Spontaneous bacterial peritonitis US Medical PG Question 10: A 49-year-old man presents to the emergency department with abdominal discomfort, fever, and decreased urination. He has a history of liver cirrhosis due to chronic hepatitis C infection. His blood pressure is 90/70 mm Hg, pulse is 75/min, and temperature 38°C (100.4°F). On physical examination he is jaundiced, and he has tense ascites with generalized abdominal tenderness. There is pitting edema to the level of his upper thighs. Which of the following excludes the diagnosis of hepatorenal syndrome in this patient?
- A. Low albumin levels
- B. Normal renal ultrasound
- C. Presence of 30 red cells/high powered field in the urine (Correct Answer)
- D. Low urea levels
- E. Prolonged prothrombin time
Spontaneous bacterial peritonitis Explanation: ***Presence of 30 red cells/high powered field in the urine***
- **Hepatorenal syndrome (HRS)** is a diagnosis of exclusion characterized by **functional renal failure** in the setting of severe liver disease without intrinsic renal pathology. The presence of significant red blood cells in the urine (e.g., >50 RBCs/HPF is a more definitive cutoff often used, but 30 RBCs/HPF is highly suspicious) indicates an **intrinsic renal problem**, such as glomerulonephritis or acute tubular necrosis, which would exclude HRS.

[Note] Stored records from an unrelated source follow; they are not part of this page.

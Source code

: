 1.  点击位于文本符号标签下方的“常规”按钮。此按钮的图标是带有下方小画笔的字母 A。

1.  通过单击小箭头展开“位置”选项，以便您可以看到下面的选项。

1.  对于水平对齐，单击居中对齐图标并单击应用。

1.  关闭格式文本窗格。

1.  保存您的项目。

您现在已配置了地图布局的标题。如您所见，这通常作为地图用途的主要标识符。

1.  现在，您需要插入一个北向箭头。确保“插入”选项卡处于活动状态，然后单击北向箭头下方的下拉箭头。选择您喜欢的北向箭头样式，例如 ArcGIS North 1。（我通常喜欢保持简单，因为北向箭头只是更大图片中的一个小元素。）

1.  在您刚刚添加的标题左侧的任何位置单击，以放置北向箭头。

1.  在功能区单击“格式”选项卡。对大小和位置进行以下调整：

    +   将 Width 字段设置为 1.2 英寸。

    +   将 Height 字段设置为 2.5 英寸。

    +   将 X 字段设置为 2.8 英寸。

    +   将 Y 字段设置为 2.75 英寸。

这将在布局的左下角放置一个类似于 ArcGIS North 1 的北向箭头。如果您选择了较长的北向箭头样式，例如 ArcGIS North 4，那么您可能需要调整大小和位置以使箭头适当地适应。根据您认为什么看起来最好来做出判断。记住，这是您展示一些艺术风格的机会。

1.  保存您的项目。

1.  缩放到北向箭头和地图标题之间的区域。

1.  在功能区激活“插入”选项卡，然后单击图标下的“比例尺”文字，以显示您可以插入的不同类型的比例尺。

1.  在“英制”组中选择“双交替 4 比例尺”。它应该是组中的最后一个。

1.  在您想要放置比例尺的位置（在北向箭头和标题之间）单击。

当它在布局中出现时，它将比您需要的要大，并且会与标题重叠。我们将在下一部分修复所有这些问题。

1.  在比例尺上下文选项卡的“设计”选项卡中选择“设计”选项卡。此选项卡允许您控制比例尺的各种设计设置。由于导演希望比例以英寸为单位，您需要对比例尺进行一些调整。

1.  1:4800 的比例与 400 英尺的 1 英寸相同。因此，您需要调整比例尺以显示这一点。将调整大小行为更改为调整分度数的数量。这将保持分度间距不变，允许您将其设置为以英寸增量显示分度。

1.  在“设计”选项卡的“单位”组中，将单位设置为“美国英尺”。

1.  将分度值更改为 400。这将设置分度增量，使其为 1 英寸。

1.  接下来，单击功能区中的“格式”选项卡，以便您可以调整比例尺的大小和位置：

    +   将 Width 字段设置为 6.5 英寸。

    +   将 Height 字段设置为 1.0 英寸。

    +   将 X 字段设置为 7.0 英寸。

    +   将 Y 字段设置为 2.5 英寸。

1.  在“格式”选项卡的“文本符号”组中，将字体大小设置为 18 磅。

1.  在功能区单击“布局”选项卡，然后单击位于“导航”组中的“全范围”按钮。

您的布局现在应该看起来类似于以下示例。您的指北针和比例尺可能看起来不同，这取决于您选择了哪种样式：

- HRS typically presents with **benign urinary sediment**, meaning few or no red blood cells, white blood cells, or casts, as the kidneys themselves are structurally intact.
*Low albumin levels*
- **Hypoalbuminemia** is a common finding in patients with **cirrhosis** due to impaired hepatic synthesis and is often associated with ascites and edema.
- It is a predisposing factor for HRS development, but its presence does not exclude or confirm the diagnosis.
*Normal renal ultrasound*
- A **normal renal ultrasound** indicates the absence of **structural kidney disease** (e.g., obstruction, polycystic kidneys, or severe chronic kidney disease) that could otherwise explain the renal failure.
- This finding is **consistent with HRS**, as HRS is a functional renal failure without gross renal structural abnormalities, thus it does not exclude the diagnosis.
*Low urea levels*
- **Urea synthesis occurs in the liver**, and in patients with severe **cirrhosis**, the liver's ability to produce urea from ammonia may be impaired.
- Therefore, **low urea levels (or disproportionately low BUN relative to creatinine)** can be seen in advanced liver disease, even with renal impairment, and do not exclude HRS.
*Prolonged prothrombin time*
- A **prolonged prothrombin time (PT)** is a hallmark of severe **liver dysfunction** due to reduced synthesis of coagulation factors.
- It indicates the severity of the underlying liver disease and is a common finding in patients who develop HRS, therefore, it does not exclude the diagnosis.